Das 20 matérias encaminhadas pelo Governo do Estado, apenas oito foram aprovadas no plenário da Assembleia. Dentre todas em tramitação na Assembleia, 15 passaram pela CCJR, enquanto outras foram retiradas pelo Governo do Estado para envio de substitutivo ou mesmo não tiveram a tramitação concluída pela falta de informações por parte do Governo do Estado.

A sessão plenária contou com a participação de todos os 24 parlamentares. A retomada dos trabalhos legislativos em caráter ordinário, no ano de 2018, ocorrerá na próxima terça-feira (06), a partir das 10 horas.

Balanço

Na última sessão da convocação extraordinária, cinco projetos foram colocados em pauta, quatro deles aprovados e um retirado. Uma das medidas mais polêmicas, a mensagem governamental nº 189, que dispõe sobre a extinção da concessão dos benefícios de quinquênio e anuênio aos servidores estaduais foi retirada da pauta. 
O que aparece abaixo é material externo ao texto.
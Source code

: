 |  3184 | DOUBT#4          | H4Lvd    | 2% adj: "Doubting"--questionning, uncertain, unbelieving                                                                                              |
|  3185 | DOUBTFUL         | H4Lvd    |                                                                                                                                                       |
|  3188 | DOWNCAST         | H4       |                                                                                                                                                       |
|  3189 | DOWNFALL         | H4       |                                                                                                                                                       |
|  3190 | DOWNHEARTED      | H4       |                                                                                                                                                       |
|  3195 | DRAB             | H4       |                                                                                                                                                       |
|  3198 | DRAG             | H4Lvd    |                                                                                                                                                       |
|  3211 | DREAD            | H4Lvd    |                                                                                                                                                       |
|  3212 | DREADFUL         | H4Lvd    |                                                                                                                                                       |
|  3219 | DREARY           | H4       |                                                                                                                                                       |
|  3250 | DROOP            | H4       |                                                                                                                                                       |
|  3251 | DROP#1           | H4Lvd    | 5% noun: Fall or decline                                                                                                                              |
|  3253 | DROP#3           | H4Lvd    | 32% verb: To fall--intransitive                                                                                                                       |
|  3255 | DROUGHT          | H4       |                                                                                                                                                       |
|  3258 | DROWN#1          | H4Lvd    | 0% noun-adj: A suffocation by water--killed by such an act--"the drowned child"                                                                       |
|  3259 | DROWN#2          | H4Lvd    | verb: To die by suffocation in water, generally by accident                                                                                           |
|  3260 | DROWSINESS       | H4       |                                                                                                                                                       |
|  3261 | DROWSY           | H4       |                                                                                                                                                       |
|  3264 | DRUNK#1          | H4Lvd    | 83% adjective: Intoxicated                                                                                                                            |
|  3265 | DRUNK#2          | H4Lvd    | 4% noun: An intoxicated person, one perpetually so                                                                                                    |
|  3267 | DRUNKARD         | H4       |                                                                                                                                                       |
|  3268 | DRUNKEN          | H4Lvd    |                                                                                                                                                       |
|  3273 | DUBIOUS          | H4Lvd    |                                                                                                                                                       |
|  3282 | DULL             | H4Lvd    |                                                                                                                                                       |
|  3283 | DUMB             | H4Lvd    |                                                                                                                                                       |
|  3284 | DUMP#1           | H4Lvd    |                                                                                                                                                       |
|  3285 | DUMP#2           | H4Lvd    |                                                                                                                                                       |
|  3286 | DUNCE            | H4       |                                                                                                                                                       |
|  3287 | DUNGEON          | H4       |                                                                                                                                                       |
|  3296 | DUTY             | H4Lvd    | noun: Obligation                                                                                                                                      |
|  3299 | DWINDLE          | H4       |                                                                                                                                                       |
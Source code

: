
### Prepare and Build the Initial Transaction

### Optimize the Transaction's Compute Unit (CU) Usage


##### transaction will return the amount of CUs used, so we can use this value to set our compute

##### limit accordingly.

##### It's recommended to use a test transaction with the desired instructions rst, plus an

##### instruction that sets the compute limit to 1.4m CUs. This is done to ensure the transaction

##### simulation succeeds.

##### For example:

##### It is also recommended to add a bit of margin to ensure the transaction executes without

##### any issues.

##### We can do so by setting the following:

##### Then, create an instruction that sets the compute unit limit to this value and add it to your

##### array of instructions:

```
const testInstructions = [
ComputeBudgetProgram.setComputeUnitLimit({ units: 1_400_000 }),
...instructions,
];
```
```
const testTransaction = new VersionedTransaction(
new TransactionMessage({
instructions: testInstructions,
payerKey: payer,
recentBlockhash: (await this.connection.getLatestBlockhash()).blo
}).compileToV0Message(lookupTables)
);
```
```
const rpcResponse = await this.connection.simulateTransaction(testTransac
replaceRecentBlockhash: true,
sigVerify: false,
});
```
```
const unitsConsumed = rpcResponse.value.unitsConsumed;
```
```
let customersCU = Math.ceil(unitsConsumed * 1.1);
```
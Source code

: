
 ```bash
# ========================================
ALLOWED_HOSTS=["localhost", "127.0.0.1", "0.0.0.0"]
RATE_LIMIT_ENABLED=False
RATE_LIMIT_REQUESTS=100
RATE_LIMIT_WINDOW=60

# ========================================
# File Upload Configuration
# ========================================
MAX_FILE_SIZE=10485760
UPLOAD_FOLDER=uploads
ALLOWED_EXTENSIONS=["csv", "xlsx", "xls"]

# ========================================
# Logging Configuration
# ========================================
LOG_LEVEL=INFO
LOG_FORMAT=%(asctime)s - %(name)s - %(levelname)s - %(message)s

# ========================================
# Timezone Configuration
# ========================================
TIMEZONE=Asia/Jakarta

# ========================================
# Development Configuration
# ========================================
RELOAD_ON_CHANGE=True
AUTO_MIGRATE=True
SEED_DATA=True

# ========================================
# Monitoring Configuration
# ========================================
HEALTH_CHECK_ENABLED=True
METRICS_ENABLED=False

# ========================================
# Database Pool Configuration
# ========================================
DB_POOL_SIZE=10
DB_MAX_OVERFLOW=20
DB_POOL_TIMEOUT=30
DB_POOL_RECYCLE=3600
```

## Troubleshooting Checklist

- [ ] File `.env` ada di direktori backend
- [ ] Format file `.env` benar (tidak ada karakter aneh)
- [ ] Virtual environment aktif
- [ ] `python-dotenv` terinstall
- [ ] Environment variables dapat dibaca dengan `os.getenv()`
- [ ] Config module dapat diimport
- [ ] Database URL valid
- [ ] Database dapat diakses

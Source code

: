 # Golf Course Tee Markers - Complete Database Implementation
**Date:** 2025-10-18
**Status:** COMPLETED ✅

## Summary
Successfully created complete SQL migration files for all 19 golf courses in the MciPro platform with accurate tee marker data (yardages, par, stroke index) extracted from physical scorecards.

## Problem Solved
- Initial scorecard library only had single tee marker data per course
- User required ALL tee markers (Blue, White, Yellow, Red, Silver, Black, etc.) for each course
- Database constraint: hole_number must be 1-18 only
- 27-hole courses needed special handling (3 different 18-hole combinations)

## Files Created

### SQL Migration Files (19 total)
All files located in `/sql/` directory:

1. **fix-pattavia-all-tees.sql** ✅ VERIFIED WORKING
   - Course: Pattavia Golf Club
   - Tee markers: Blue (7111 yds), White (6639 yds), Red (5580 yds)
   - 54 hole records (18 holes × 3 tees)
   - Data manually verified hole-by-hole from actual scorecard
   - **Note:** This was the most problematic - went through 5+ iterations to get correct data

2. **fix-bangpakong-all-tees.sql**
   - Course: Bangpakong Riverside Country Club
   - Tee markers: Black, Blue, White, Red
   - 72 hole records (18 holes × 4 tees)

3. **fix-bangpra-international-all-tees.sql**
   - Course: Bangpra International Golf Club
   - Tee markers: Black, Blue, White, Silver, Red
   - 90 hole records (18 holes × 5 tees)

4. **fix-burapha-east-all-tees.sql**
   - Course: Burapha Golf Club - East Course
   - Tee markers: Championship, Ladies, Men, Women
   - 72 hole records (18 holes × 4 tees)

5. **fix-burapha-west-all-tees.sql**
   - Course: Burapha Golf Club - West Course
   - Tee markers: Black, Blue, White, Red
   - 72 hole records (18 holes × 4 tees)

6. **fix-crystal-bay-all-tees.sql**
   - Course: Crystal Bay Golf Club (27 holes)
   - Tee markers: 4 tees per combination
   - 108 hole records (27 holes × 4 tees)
Aprovada sem mudanças, a mensagem que dispõe sobre a concessão de abono especial, de caráter indenizatório, aos servidores públicos e pensionistas pagos pelo Instituto de Previdência dos Servidores do Estado (Ipern) foi aprovada a unanimidade dos presentes. A proposição busca conceder compensação financeira aos beneficiários em razão do atraso no pagamento do 13º salário de 2017.

Também foi aprovado o projeto que institui o Regime de Previdência Complementar, que assegura ao servidor estadual o direito de optar pela sua permanência no Regime Próprio, fazendo jus ao teto fixado pelo regime geral, ou optar por se aposentar com proventos superiores ao teto, efetuando pagamento excedente. A medida só atingirá os servidores que ingressarem no serviço público a partir da sanção da medida pelo Governo do Estado.

Foi aprovada ainda a proposta que reestrutura o Regime Próprio de Previdência Social do Estado para que, a partir de 2019, seja feito o recolhimento das contribuições previdenciárias em favor do órgão gestor previdenciário.

Na área da Segurança Pública, foi aprovada a matéria que trata sobre o pagamento de diária operacional no Sistema Estadual de Segurança Pública com o objetivo de garantir a carga horária de 6 horas, a voluntariedade, dentre outros benefícios.